### TASK DATA

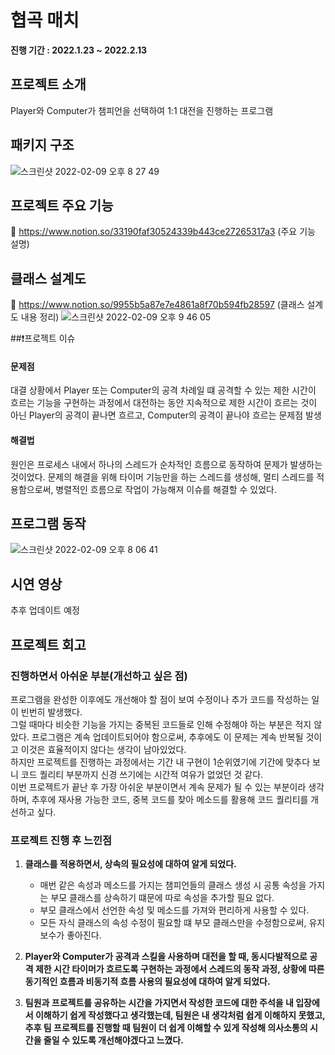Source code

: # 협곡 매치
<Strong>진행 기간 : 2022.1.23 ~ 2022.2.13</Strong><br>

## 프로젝트 소개
Player와 Computer가 챔피언을 선택하여 1:1 대전을 진행하는 프로그램

## 패키지 구조
![스크린샷 2022-02-09 오후 8 27 49](https://user-images.githubusercontent.com/60283977/153191147-83dea08b-9210-4a21-a9b1-aa077d8ed65c.png)

## 프로젝트 주요 기능
🔗 https://www.notion.so/33190faf30524339b443ce27265317a3 (주요 기능 설명)

##  클래스 설계도
🔗 https://www.notion.so/9955b5a87e7e4861a8f70b594fb28597 (클래스 설계도 내용 정리)
![스크린샷 2022-02-09 오후 9 46 05](https://user-images.githubusercontent.com/60283977/153203895-fc9d490f-ebb7-40d6-a45c-cd7c95476a5a.png)


##❗프로젝트 이슈
#### 문제점
대결 상황에서 Player 또는 Computer의 공격 차례일 떄 공격할 수 있는 제한 시간이 흐르는 기능을 구현하는 과정에서 
대전하는 동안 지속적으로 제한 시간이 흐르는 것이 아닌 Player의 공격이 끝나면 흐르고, Computer의 공격이 끝나야 흐르는 문제점 발생
#### 해결법
원인은 프로세스 내에서 하나의 스레드가 순차적인 흐름으로 동작하여 문제가 발생하는 것이었다.
문제의 해결을 위해 타이머 기능만을 하는 스레드를 생성해, 멀티 스레드를 적용함으로써, 병렬적인 흐름으로 작업이 가능해져 이슈를 해결할 수 있었다.

## 프로그램 동작
![스크린샷 2022-02-09 오후 8 06 41](https://user-images.githubusercontent.com/60283977/153186178-3daf4af2-1506-4713-8767-64e35275203e.png)


## 시연 영상
추후 업데이트 예정

## 프로젝트 회고

### 진행하면서 아쉬운 부분(개선하고 싶은 점)
프로그램을 완성한 이후에도 개선해야 할 점이 보여 수정이나 추가 코드를 작성하는 일이 빈번히 발생했다.  
그럴 때마다 비슷한 기능을 가지는 중복된 코드들로 인해 수정해야 하는 부분은 적지 않았다.
프로그램은 계속 업데이트되어야 함으로써, 추후에도 이 문제는 계속 반복될 것이고 이것은 효율적이지 않다는 생각이 남아있었다.  
하지만 프로젝트를 진행하는 과정에서는 기간 내 구현이 1순위였기에 기간에 맞추다 보니 코드 퀄리티 부분까지 신경 쓰기에는 시간적 여유가 없었던 것 같다.  
이번 프로젝트가 끝난 후 가장 아쉬운 부분이면서 계속 문제가 될 수 있는 부분이라 생각하며, 추후에 재사용 가능한 코드, 중복 코드를 찾아 메소드를 활용해 코드 퀄리티를 개선하고 싶다.

### 프로젝트 진행 후 느낀점
1. <strong> 클래스를 적용하면서, 상속의 필요성에 대하여 알게 되었다.</strong>

   - 매번 같은 속성과 메소드를 가지는 챔피언들의 클래스 생성 시 공통 속성을 가지는 부모 클래스를 상속하기 떄문에 따로 속성을 추가할 필요 없다.
   - 부모 클래스에서 선언한 속성 및 메소드를 가져와 편리하게 사용할 수 있다.
   - 모든 자식 클래스의 속성 수정이 필요할 떄 부모 클래스만을 수정함으로써, 유지보수가 좋아진다.
           <br>
   

2. <strong>Player와 Computer가 공격과 스킬을 사용하며 대전을 할 때, 동시다발적으로 공격 제한 시간 타이머가 흐르도록 구현하는 과정에서
  스레드의 동작 과정, 상황에 따른 동기적인 흐름과 비동기적 흐름 사용의 필요성에 대하여 알게 되었다.<br></strong>


3. <strong>팀원과 프로젝트를 공유하는 시간을 가지면서 작성한 코드에 대한 주석을 내 입장에서 이해하기 쉽게 작성했다고 생각했는데,
  팀원은 내 생각처럼 쉽게 이해하지 못했고, 추후 팀 프로젝트를 진행할 때 팀원이 더 쉽게 이해할 수 있게 작성해 의사소통의 시간을 줄일 수 있도록 개선해야겠다고 느꼈다.</strong>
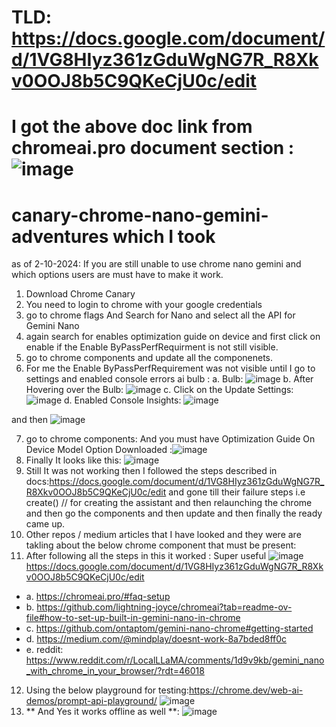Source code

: # TLD: https://docs.google.com/document/d/1VG8HIyz361zGduWgNG7R_R8Xkv0OOJ8b5C9QKeCjU0c/edit
# I got the above doc link from chromeai.pro document section : ![image](https://github.com/user-attachments/assets/33b5e584-e301-4216-a453-3d3576c8d2c6)

# canary-chrome-nano-gemini-adventures which I took
as of 2-10-2024:
If you are still unable to use chrome nano gemini and which options users are must have to make it work.
1. Download Chrome Canary
2. You need to login to chrome with your google credentials
3. go to chrome flags And Search for Nano and select all the API for Gemini Nano
4. again search for enables optimization guide on device and first click on enable if the Enable 
ByPassPerfRequirment is not still visible.
5. go to chrome components and update all the componenets.
6. For me the Enable ByPassPerfRequirement was not visible until I go to settings and enabled console errors ai bulb : a. Bulb: ![image](https://github.com/user-attachments/assets/fa7bc354-09e1-4d0e-bcd5-d817fb2f959c)
b. After Hovering over the Bulb: ![image](https://github.com/user-attachments/assets/a9f3764e-e23b-4a6c-8f2d-08b8f18c3918)
c. Click on the Update Settings: ![image](https://github.com/user-attachments/assets/730d24dd-2714-4cfe-8d30-ed5dd27a31ba)
d. Enabled Console Insights: ![image](https://github.com/user-attachments/assets/519e2e96-1324-4f9a-a9ac-3006c74faac0)

 and then ![image](https://github.com/user-attachments/assets/c9d9d9de-48a0-4379-a48d-4c61b9b42bdf)

7. go to chrome components: And you must have Optimization Guide On Device Model Option Downloaded :![image](https://github.com/user-attachments/assets/80648412-7b45-49b3-afac-43fe171b6756)
8. Finally It looks like this: ![image](https://github.com/user-attachments/assets/0e0aa94c-cef4-4b28-b18f-665cd82d9264)
9. Still It was not working then I followed the steps described in docs:https://docs.google.com/document/d/1VG8HIyz361zGduWgNG7R_R8Xkv0OOJ8b5C9QKeCjU0c/edit and gone till their failure steps i.e create() // for creating the assistant and then relaunching the chrome and then go the components and then update and then finally the ready came up.
10. Other repos / medium articles that I have looked and they were are takling about the below chrome component that must be present:
11. After following all the steps in this it worked : Super useful ![image](https://github.com/user-attachments/assets/7ff7f795-d54b-4a26-a316-b04dee8f27e9)
https://docs.google.com/document/d/1VG8HIyz361zGduWgNG7R_R8Xkv0OOJ8b5C9QKeCjU0c/edit
  - a. https://chromeai.pro/#faq-setup
  - b. https://github.com/lightning-joyce/chromeai?tab=readme-ov-file#how-to-set-up-built-in-gemini-nano-in-chrome
  - c. https://github.com/ontaptom/gemini-nano-chrome#getting-started
  - d. https://medium.com/@mindplay/doesnt-work-8a7bded8ff0c
  - e. reddit: https://www.reddit.com/r/LocalLLaMA/comments/1d9v9kb/gemini_nano_with_chrome_in_your_browser/?rdt=46018
12. Using the below playground for testing:https://chrome.dev/web-ai-demos/prompt-api-playground/
    ![image](https://github.com/user-attachments/assets/88dca4a9-a8bb-45a8-aea1-f315cf90db74)
13. ** And Yes it works offline as well **:
    ![image](https://github.com/user-attachments/assets/2f0c782d-b0c8-470a-bde4-405c4a777604)
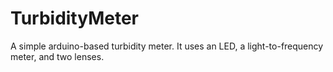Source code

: 
TurbidityMeter
==============

A simple arduino-based turbidity meter. It uses an LED, a light-to-frequency meter, and two lenses.
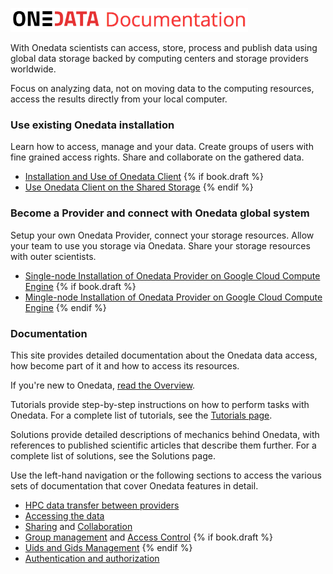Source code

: <p align="left">
<img src="doc/img/heading.png" width="380">
</p>
With Onedata scientists can access, store, process and publish data using global data storage backed by computing centers and storage providers worldwide.

Focus on analyzing data, not on moving data to the computing resources, access the results directly from your local computer.


### Use existing Onedata installation
Learn how to access, manage and your data. Create groups of users with fine grained access rights. Share and collaborate on the gathered data.

- [Installation and Use of Onedata Client](doc/tutorial/screencast_oneclient_remote.md)
{% if book.draft %}
- [Use Onedata Client on the Shared Storage]()
{% endif %}

### Become a Provider and connect with Onedata global system

Setup your own Onedata Provider, connect your storage resources. Allow your team to use you storage via Onedata. Share your storage resources with outer scientists.

- [Single-node Installation of Onedata Provider on Google Cloud Compute Engine]()
{% if book.draft %}
- [Mingle-node Installation of Onedata Provider on Google Cloud Compute Engine]()
{% endif %}

### Documentation
This site provides detailed documentation about the Onedata data access, how become part of it and how to access its resources.

If you're new to Onedata, [read the Overview](doc/overview.md).

Tutorials provide step-by-step instructions on how to perform tasks with Onedata. For a complete list of tutorials, see the [Tutorials page](doc/tutorials.md).

Solutions provide detailed descriptions of mechanics behind Onedata, with references to published scientific articles that describe them further. For a complete list of solutions, see the Solutions page.


Use the left-hand navigation or the following sections to access the various sets of documentation that cover Onedata features in detail.

- [HPC data transfer between providers](doc/solutions/rtransfer.md)
- [Accessing the data]()
- [Sharing](doc/data_sharing.md) and [Collaboration](doc/space_collaboration.md)
- [Group management](doc/group_management.md) and [Access Control](doc/access_control.md) {% if book.draft %}
- [Uids and Gids Management]() {% endif %}
- [Authentication and authorization](doc/solutions/authentication.md)
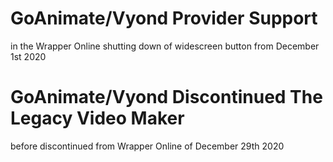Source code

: # GoAnimate/Vyond Provider Support
in the Wrapper Online shutting down of widescreen button from December 1st 2020

# GoAnimate/Vyond Discontinued The Legacy Video Maker
before discontinued from Wrapper Online of December 29th 2020
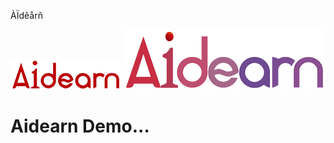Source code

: ÀÏdêårñ

![Logo](https://github.com/AoSure/Aidearn/blob/master/logo/aidearn_48.png)
![Logo](https://github.com/AoSure/Aidearn/blob/master/logo/aidearn1_96.png)

# Aidearn Demo...

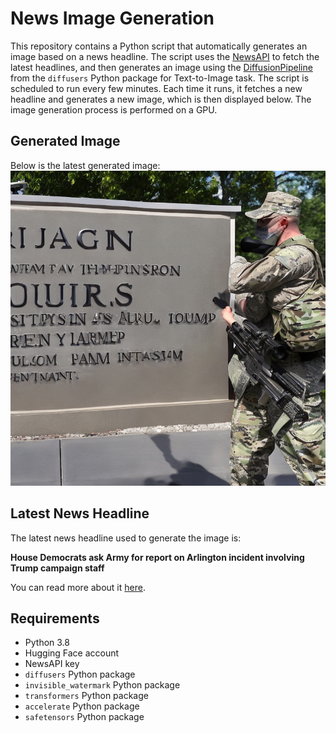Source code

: # News Image Generation
This repository contains a Python script that automatically generates an image based on a news headline. The script uses the [NewsAPI](https://newsapi.org/) to fetch the latest headlines, and then generates an image using the [DiffusionPipeline](https://github.com/huggingface/diffusers) from the `diffusers` Python package for Text-to-Image task.
The script is scheduled to run every few minutes. Each time it runs, it fetches a new headline and generates a new image, which is then displayed below. The image generation process is performed on a GPU.

## Generated Image
Below is the latest generated image:
![Generated Image](image.png)

## Latest News Headline
The latest news headline used to generate the image is:

**House Democrats ask Army for report on Arlington incident involving Trump campaign staff**

You can read more about it [here](https://news.google.com/rss/articles/CBMiwAFBVV95cUxPWDJTcjNuOFB3OTlySXFnOFpmdjB1cUtPR0F1QTFpR0NhcUZKOXhWc3RXSWhYRFV3ZHZXZTdqTE1CcUJLOUhmemhJNW5WVXVVTFgwVnNWTTE3YTdDNndFOWdBZ3VjbWE5U0l3LW9Ud1VkNHI5Z25xQUduTEg0ZTc0SEVnbTlWZDFZODhreG5RSmZDVENkSE9KdjhEQjZ4bktFQTZsSHRBbVY1bzE4d1JYd0Q5d1N0enA4ZVBkZ3JNMVQ?oc=5).

## Requirements
- Python 3.8
- Hugging Face account
- NewsAPI key
- `diffusers` Python package
- `invisible_watermark` Python package
- `transformers` Python package
- `accelerate` Python package
- `safetensors` Python package

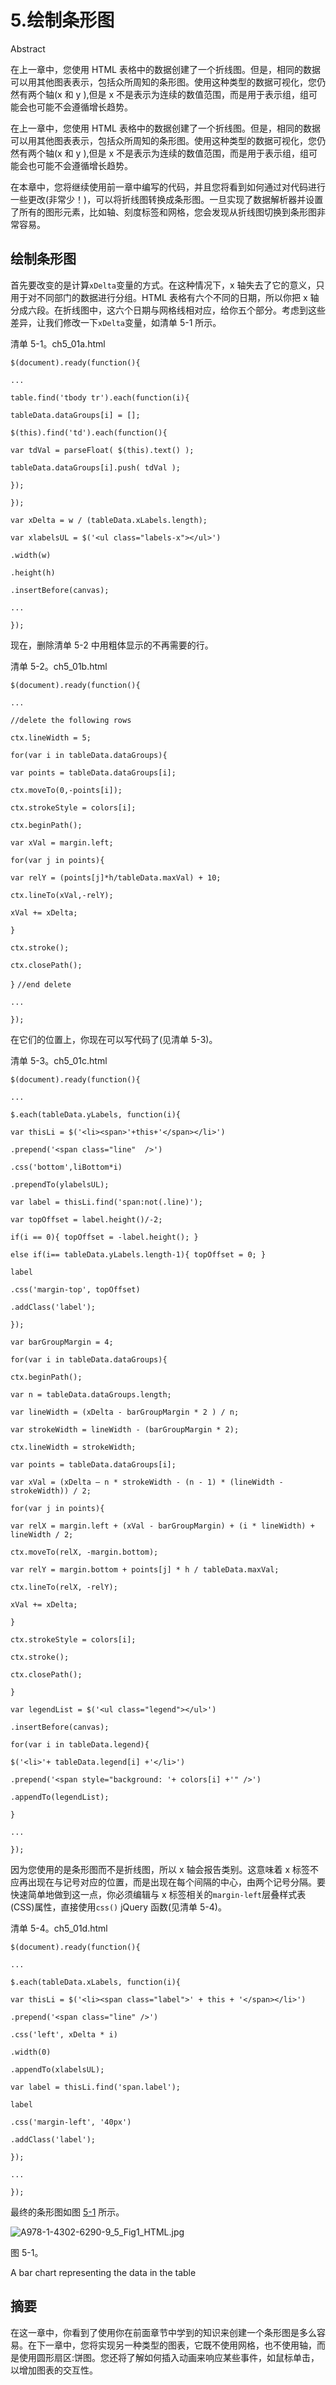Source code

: # 5.绘制条形图

Abstract

在上一章中，您使用 HTML 表格中的数据创建了一个折线图。但是，相同的数据可以用其他图表表示，包括众所周知的条形图。使用这种类型的数据可视化，您仍然有两个轴(x 和 y ),但是 x 不是表示为连续的数值范围，而是用于表示组，组可能会也可能不会遵循增长趋势。

在上一章中，您使用 HTML 表格中的数据创建了一个折线图。但是，相同的数据可以用其他图表表示，包括众所周知的条形图。使用这种类型的数据可视化，您仍然有两个轴(x 和 y ),但是 x 不是表示为连续的数值范围，而是用于表示组，组可能会也可能不会遵循增长趋势。

在本章中，您将继续使用前一章中编写的代码，并且您将看到如何通过对代码进行一些更改(非常少！)，可以将折线图转换成条形图。一旦实现了数据解析器并设置了所有的图形元素，比如轴、刻度标签和网格，您会发现从折线图切换到条形图非常容易。

## 绘制条形图

首先要改变的是计算`xDelta`变量的方式。在这种情况下，x 轴失去了它的意义，只用于对不同部门的数据进行分组。HTML 表格有六个不同的日期，所以你把 x 轴分成六段。在折线图中，这六个日期与网格线相对应，给你五个部分。考虑到这些差异，让我们修改一下`xDelta`变量，如清单 5-1 所示。

清单 5-1。ch5_01a.html

`$(document).ready(function(){`

`...`

`table.find('tbody tr').each(function(i){`

`tableData.dataGroups[i] = [];`

`$(this).find('td').each(function(){`

`var tdVal = parseFloat( $(this).text() );`

`tableData.dataGroups[i].push( tdVal );`

`});`

`});`

`var xDelta = w / (tableData.xLabels.length);`

`var xlabelsUL = $('<ul class="labels-x"></ul>')`

`.width(w)`

`.height(h)`

`.insertBefore(canvas);`

`...`

`});`

现在，删除清单 5-2 中用粗体显示的不再需要的行。

清单 5-2。ch5_01b.html

`$(document).ready(function(){`

`...`

`//delete the following rows`

`ctx.lineWidth = 5;`

`for(var i in tableData.dataGroups){`

`var points = tableData.dataGroups[i];`

`ctx.moveTo(0,-points[i]);`

`ctx.strokeStyle = colors[i];`

`ctx.beginPath();`

`var xVal = margin.left;`

`for(var j in points){`

`var relY = (points[j]*h/tableData.maxVal) + 10;`

`ctx.lineTo(xVal,-relY);`

`xVal += xDelta;`

`}`

`ctx.stroke();`

`ctx.closePath();`

`}` `//end delete`

`...`

`});`

在它们的位置上，你现在可以写代码了(见清单 5-3)。

清单 5-3。ch5_01c.html

`$(document).ready(function(){`

`...`

`$.each(tableData.yLabels, function(i){`

`var thisLi = $('<li><span>'+this+'</span></li>')`

`.prepend('<span class="line"  />')`

`.css('bottom',liBottom*i)`

`.prependTo(ylabelsUL);`

`var label = thisLi.find('span:not(.line)');`

`var topOffset = label.height()/-2;`

`if(i == 0){ topOffset = -label.height(); }`

`else if(i== tableData.yLabels.length-1){ topOffset = 0; }`

`label`

`.css('margin-top', topOffset)`

`.addClass('label');`

`});`

`var barGroupMargin = 4;`

`for(var i in tableData.dataGroups){`

`ctx.beginPath();`

`var n = tableData.dataGroups.length;`

`var lineWidth = (xDelta - barGroupMargin * 2 ) / n;`

`var strokeWidth = lineWidth - (barGroupMargin * 2);`

`ctx.lineWidth = strokeWidth;`

`var points = tableData.dataGroups[i];`

`var xVal = (xDelta – n * strokeWidth - (n - 1) * (lineWidth - strokeWidth)) / 2;`

`for(var j in points){`

`var relX = margin.left + (xVal - barGroupMargin) + (i * lineWidth) + lineWidth / 2;`

`ctx.moveTo(relX, -margin.bottom);`

`var relY = margin.bottom + points[j] * h / tableData.maxVal;`

`ctx.lineTo(relX, -relY);`

`xVal += xDelta;`

`}`

`ctx.strokeStyle = colors[i];`

`ctx.stroke();`

`ctx.closePath();`

`}`

`var legendList = $('<ul class="legend"></ul>')`

`.insertBefore(canvas);`

`for(var i in tableData.legend){`

`$('<li>'+ tableData.legend[i] +'</li>')`

`.prepend('<span style="background: '+ colors[i] +'" />')`

`.appendTo(legendList);`

`}`

`...`

`});`

因为您使用的是条形图而不是折线图，所以 x 轴会报告类别。这意味着 x 标签不应再出现在与记号对应的位置，而是出现在每个间隔的中心，由两个记号分隔。要快速简单地做到这一点，你必须编辑与 x 标签相关的`margin-left`层叠样式表(CSS)属性，直接使用`css()` jQuery 函数(见清单 5-4)。

清单 5-4。ch5_01d.html

`$(document).ready(function(){`

`...`

`$.each(tableData.xLabels, function(i){`

`var thisLi = $('<li><span class="label">' + this + '</span></li>')`

`.prepend('<span class="line" />')`

`.css('left', xDelta * i)`

`.width(0)`

`.appendTo(xlabelsUL);`

`var label = thisLi.find('span.label');`

`label`

`.css('margin-left', '40px')`

`.addClass('label');`

`});`

`...`

`});`

最终的条形图如图 [5-1](#Fig1) 所示。

![A978-1-4302-6290-9_5_Fig1_HTML.jpg](A978-1-4302-6290-9_5_Fig1_HTML.jpg)

图 5-1。

A bar chart representing the data in the table

## 摘要

在这一章中，你看到了使用你在前面章节中学到的知识来创建一个条形图是多么容易。在下一章中，您将实现另一种类型的图表，它既不使用网格，也不使用轴，而是使用圆形扇区:饼图。您还将了解如何插入动画来响应某些事件，如鼠标单击，以增加图表的交互性。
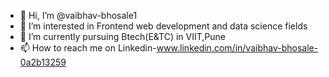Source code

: - 👋 Hi, I’m @vaibhav-bhosale1
- 👀 I’m interested in Frontend web development and data science fields
- 🌱 I’m currently pursuing Btech(E&TC) in VIIT,Pune
- 📫 How to reach me on Linkedin-www.linkedin.com/in/vaibhav-bhosale-0a2b13259


<!---
vaibhav-bhosale1/vaibhav-bhosale1 is a ✨ special ✨ repository because its `README.md` (this file) appears on your GitHub profile.
You can click the Preview link to take a look at your changes.
--->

######

### [TASK DIRECTIONS]
Take the lines above from the one containing "# canary-chrome-nano-gemini-adventures which" down to the one containing "8. Finally It", and transcribe them exactly, both ends included.

### [TASK ANSWER]
# canary-chrome-nano-gemini-adventures which I took
as of 2-10-2024:
If you are still unable to use chrome nano gemini and which options users are must have to make it work.
1. Download Chrome Canary
2. You need to login to chrome with your google credentials
3. go to chrome flags And Search for Nano and select all the API for Gemini Nano
4. again search for enables optimization guide on device and first click on enable if the Enable 
ByPassPerfRequirment is not still visible.
5. go to chrome components and update all the componenets.
6. For me the Enable ByPassPerfRequirement was not visible until I go to settings and enabled console errors ai bulb : a. Bulb: ![image](https://github.com/user-attachments/assets/fa7bc354-09e1-4d0e-bcd5-d817fb2f959c)
b. After Hovering over the Bulb: ![image](https://github.com/user-attachments/assets/a9f3764e-e23b-4a6c-8f2d-08b8f18c3918)
c. Click on the Update Settings: ![image](https://github.com/user-attachments/assets/730d24dd-2714-4cfe-8d30-ed5dd27a31ba)
d. Enabled Console Insights: ![image](https://github.com/user-attachments/assets/519e2e96-1324-4f9a-a9ac-3006c74faac0)

 and then ![image](https://github.com/user-attachments/assets/c9d9d9de-48a0-4379-a48d-4c61b9b42bdf)

7. go to chrome components: And you must have Optimization Guide On Device Model Option Downloaded :![image](https://github.com/user-attachments/assets/80648412-7b45-49b3-afac-43fe171b6756)
8. Finally It looks like this: ![image](https://github.com/user-attachments/assets/0e0aa94c-cef4-4b28-b18f-665cd82d9264)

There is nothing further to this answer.